ABOUT THIS TASK: Among the entries below, extract exactly the lines that run from the one with "15 Public Repositories" through the one with "<tr><td>chat-server-exercise</td><td>14 hrs 40", both ends included.

TASK INPUT:
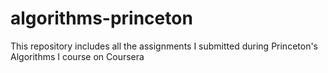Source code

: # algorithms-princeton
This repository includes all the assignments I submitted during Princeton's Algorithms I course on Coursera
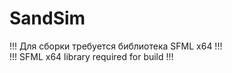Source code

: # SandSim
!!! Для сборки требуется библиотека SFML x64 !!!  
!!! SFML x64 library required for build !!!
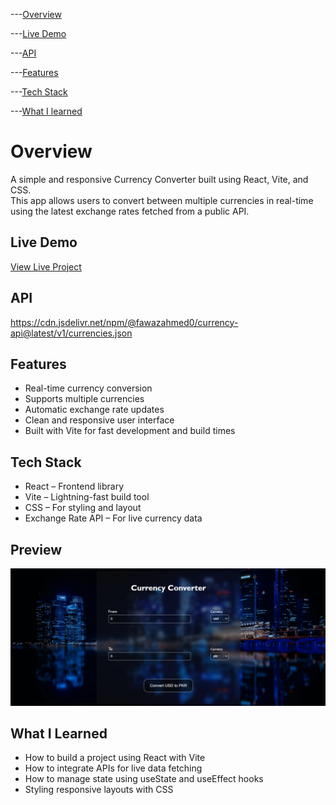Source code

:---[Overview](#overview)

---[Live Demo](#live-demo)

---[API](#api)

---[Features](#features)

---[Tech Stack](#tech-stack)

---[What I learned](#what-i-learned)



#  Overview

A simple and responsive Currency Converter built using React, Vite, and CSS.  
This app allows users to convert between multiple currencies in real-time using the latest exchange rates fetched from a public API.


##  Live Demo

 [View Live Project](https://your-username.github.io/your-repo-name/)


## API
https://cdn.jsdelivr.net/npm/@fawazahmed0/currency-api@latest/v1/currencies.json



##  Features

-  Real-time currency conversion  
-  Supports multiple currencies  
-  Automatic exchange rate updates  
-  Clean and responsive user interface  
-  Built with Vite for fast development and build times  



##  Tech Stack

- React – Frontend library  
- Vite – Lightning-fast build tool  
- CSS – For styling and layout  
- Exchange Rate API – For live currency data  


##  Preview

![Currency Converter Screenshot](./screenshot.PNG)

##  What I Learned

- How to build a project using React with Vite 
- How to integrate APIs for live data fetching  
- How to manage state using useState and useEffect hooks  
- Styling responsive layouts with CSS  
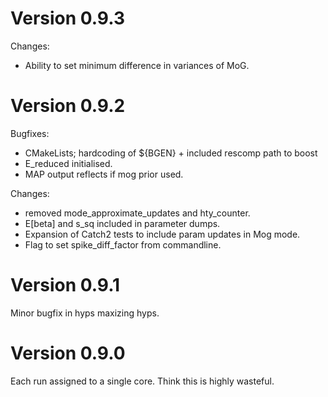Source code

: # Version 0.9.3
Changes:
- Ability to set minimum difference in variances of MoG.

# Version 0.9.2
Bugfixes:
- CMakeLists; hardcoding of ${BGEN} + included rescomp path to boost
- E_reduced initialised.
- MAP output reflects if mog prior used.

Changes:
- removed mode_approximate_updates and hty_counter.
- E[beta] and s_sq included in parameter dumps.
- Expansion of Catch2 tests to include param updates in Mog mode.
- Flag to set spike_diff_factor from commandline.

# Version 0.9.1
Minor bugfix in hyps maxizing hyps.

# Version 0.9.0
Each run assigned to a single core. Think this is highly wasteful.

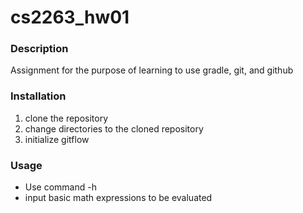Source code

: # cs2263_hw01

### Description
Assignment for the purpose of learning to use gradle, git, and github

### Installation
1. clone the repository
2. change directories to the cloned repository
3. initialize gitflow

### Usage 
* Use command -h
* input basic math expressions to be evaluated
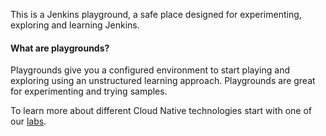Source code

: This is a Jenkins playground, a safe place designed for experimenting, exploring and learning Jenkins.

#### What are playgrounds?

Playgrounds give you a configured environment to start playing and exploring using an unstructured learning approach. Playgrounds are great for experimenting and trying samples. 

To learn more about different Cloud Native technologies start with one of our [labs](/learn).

--

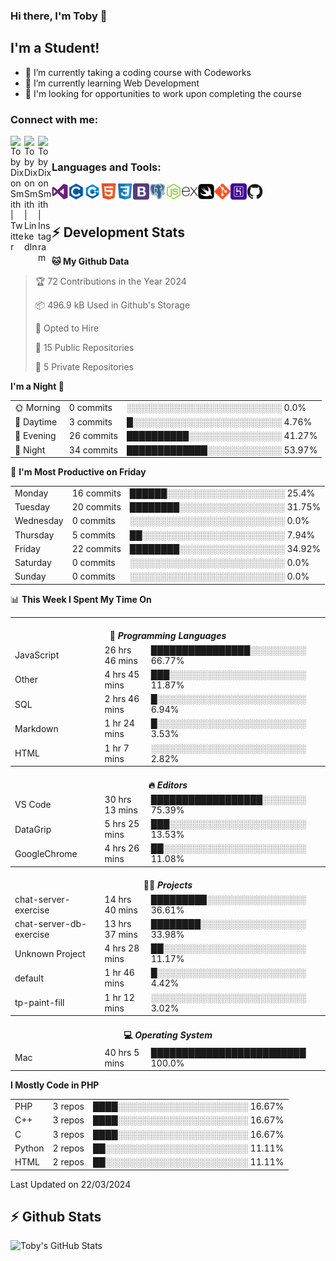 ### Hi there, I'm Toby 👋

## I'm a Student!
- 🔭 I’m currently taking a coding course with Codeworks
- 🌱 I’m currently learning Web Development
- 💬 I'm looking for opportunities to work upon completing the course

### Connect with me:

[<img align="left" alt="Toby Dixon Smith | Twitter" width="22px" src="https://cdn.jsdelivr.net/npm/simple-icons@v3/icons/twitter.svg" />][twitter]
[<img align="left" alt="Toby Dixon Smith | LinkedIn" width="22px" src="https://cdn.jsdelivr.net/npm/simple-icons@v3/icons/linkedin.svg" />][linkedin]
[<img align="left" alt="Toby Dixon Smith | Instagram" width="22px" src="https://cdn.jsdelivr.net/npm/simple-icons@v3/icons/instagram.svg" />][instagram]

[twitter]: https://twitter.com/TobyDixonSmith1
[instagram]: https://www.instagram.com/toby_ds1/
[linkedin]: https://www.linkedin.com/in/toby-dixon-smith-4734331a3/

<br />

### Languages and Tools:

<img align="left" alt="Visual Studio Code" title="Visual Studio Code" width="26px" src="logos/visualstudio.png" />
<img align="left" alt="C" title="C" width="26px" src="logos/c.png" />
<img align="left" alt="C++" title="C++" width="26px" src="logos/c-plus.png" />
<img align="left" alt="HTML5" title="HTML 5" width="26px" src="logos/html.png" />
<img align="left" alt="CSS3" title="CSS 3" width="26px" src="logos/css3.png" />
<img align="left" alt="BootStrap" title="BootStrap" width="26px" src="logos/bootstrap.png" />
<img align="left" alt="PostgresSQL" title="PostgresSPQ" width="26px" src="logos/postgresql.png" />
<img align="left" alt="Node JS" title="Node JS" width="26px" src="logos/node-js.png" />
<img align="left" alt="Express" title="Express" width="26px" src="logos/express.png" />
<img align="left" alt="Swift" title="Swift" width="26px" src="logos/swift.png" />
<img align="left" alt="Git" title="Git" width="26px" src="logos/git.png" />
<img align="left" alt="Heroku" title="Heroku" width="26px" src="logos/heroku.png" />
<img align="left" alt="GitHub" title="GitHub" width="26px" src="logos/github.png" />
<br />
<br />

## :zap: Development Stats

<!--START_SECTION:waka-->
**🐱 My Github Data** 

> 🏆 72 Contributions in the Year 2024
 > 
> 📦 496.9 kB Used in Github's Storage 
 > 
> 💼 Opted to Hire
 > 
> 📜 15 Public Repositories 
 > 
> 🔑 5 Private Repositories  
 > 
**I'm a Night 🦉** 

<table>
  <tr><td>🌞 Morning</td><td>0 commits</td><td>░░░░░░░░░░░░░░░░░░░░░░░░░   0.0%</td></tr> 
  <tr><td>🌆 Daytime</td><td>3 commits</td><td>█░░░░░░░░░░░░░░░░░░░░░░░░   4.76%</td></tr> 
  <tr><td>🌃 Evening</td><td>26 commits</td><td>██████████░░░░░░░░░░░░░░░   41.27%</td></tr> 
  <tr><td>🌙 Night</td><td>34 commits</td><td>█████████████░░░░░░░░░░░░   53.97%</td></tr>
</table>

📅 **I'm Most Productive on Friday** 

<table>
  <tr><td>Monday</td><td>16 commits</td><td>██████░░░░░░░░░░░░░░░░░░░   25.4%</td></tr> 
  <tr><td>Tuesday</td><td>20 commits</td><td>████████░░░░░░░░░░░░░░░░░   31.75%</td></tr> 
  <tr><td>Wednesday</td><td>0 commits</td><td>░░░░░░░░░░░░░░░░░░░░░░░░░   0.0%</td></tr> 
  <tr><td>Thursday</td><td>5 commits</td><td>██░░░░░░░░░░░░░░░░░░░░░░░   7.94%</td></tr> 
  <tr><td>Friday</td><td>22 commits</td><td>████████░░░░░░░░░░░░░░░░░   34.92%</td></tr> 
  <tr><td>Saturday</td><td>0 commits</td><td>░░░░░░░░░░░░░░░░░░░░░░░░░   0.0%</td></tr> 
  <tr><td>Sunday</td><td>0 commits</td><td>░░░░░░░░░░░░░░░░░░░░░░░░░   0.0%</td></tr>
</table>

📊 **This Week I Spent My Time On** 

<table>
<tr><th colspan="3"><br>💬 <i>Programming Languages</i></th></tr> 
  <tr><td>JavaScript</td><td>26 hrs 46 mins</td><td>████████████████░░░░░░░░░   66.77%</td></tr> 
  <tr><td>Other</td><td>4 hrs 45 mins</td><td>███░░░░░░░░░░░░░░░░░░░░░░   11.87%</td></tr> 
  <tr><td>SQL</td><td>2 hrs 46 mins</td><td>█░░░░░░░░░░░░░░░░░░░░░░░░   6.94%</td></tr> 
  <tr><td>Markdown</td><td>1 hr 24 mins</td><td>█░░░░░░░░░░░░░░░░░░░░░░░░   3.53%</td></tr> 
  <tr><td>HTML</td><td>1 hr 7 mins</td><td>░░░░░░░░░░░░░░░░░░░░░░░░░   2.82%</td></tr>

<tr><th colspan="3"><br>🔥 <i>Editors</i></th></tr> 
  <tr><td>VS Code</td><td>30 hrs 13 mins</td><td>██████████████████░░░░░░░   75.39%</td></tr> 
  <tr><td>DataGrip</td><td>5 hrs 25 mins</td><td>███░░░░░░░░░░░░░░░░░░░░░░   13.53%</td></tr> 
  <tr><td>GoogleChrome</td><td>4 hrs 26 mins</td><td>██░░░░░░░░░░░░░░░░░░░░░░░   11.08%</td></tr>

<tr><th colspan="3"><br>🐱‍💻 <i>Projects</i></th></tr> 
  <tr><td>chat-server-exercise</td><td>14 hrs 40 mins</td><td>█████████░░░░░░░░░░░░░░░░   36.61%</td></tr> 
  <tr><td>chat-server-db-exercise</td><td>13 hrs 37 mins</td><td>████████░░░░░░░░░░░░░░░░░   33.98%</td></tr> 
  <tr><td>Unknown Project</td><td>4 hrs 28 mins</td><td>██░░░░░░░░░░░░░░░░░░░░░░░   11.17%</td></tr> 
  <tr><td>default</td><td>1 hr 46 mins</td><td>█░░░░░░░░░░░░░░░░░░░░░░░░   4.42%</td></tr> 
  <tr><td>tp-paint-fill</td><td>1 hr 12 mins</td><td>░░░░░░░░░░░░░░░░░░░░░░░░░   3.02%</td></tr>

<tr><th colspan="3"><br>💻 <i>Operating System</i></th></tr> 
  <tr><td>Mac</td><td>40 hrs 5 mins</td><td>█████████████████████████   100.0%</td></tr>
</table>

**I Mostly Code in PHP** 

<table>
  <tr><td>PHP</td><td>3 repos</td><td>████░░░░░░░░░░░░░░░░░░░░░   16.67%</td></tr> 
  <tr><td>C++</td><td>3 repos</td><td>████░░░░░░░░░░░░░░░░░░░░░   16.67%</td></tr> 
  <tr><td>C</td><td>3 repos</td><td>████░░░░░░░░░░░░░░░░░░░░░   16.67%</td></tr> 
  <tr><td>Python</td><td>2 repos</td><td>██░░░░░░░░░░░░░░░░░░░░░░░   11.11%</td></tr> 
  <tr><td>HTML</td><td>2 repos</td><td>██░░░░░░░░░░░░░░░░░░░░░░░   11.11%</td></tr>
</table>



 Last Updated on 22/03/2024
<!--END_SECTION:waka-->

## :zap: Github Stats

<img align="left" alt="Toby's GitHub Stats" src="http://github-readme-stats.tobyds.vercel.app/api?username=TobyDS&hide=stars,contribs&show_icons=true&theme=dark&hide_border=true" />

TASK ANSWER:
> 📜 15 Public Repositories 
 > 
> 🔑 5 Private Repositories  
 > 
**I'm a Night 🦉** 

<table>
  <tr><td>🌞 Morning</td><td>0 commits</td><td>░░░░░░░░░░░░░░░░░░░░░░░░░   0.0%</td></tr> 
  <tr><td>🌆 Daytime</td><td>3 commits</td><td>█░░░░░░░░░░░░░░░░░░░░░░░░   4.76%</td></tr> 
  <tr><td>🌃 Evening</td><td>26 commits</td><td>██████████░░░░░░░░░░░░░░░   41.27%</td></tr> 
  <tr><td>🌙 Night</td><td>34 commits</td><td>█████████████░░░░░░░░░░░░   53.97%</td></tr>
</table>

📅 **I'm Most Productive on Friday** 

<table>
  <tr><td>Monday</td><td>16 commits</td><td>██████░░░░░░░░░░░░░░░░░░░   25.4%</td></tr> 
  <tr><td>Tuesday</td><td>20 commits</td><td>████████░░░░░░░░░░░░░░░░░   31.75%</td></tr> 
  <tr><td>Wednesday</td><td>0 commits</td><td>░░░░░░░░░░░░░░░░░░░░░░░░░   0.0%</td></tr> 
  <tr><td>Thursday</td><td>5 commits</td><td>██░░░░░░░░░░░░░░░░░░░░░░░   7.94%</td></tr> 
  <tr><td>Friday</td><td>22 commits</td><td>████████░░░░░░░░░░░░░░░░░   34.92%</td></tr> 
  <tr><td>Saturday</td><td>0 commits</td><td>░░░░░░░░░░░░░░░░░░░░░░░░░   0.0%</td></tr> 
  <tr><td>Sunday</td><td>0 commits</td><td>░░░░░░░░░░░░░░░░░░░░░░░░░   0.0%</td></tr>
</table>

📊 **This Week I Spent My Time On** 

<table>
<tr><th colspan="3"><br>💬 <i>Programming Languages</i></th></tr> 
  <tr><td>JavaScript</td><td>26 hrs 46 mins</td><td>████████████████░░░░░░░░░   66.77%</td></tr> 
  <tr><td>Other</td><td>4 hrs 45 mins</td><td>███░░░░░░░░░░░░░░░░░░░░░░   11.87%</td></tr> 
  <tr><td>SQL</td><td>2 hrs 46 mins</td><td>█░░░░░░░░░░░░░░░░░░░░░░░░   6.94%</td></tr> 
  <tr><td>Markdown</td><td>1 hr 24 mins</td><td>█░░░░░░░░░░░░░░░░░░░░░░░░   3.53%</td></tr> 
  <tr><td>HTML</td><td>1 hr 7 mins</td><td>░░░░░░░░░░░░░░░░░░░░░░░░░   2.82%</td></tr>

<tr><th colspan="3"><br>🔥 <i>Editors</i></th></tr> 
  <tr><td>VS Code</td><td>30 hrs 13 mins</td><td>██████████████████░░░░░░░   75.39%</td></tr> 
  <tr><td>DataGrip</td><td>5 hrs 25 mins</td><td>███░░░░░░░░░░░░░░░░░░░░░░   13.53%</td></tr> 
  <tr><td>GoogleChrome</td><td>4 hrs 26 mins</td><td>██░░░░░░░░░░░░░░░░░░░░░░░   11.08%</td></tr>

<tr><th colspan="3"><br>🐱‍💻 <i>Projects</i></th></tr> 
  <tr><td>chat-server-exercise</td><td>14 hrs 40 mins</td><td>█████████░░░░░░░░░░░░░░░░   36.61%</td></tr> 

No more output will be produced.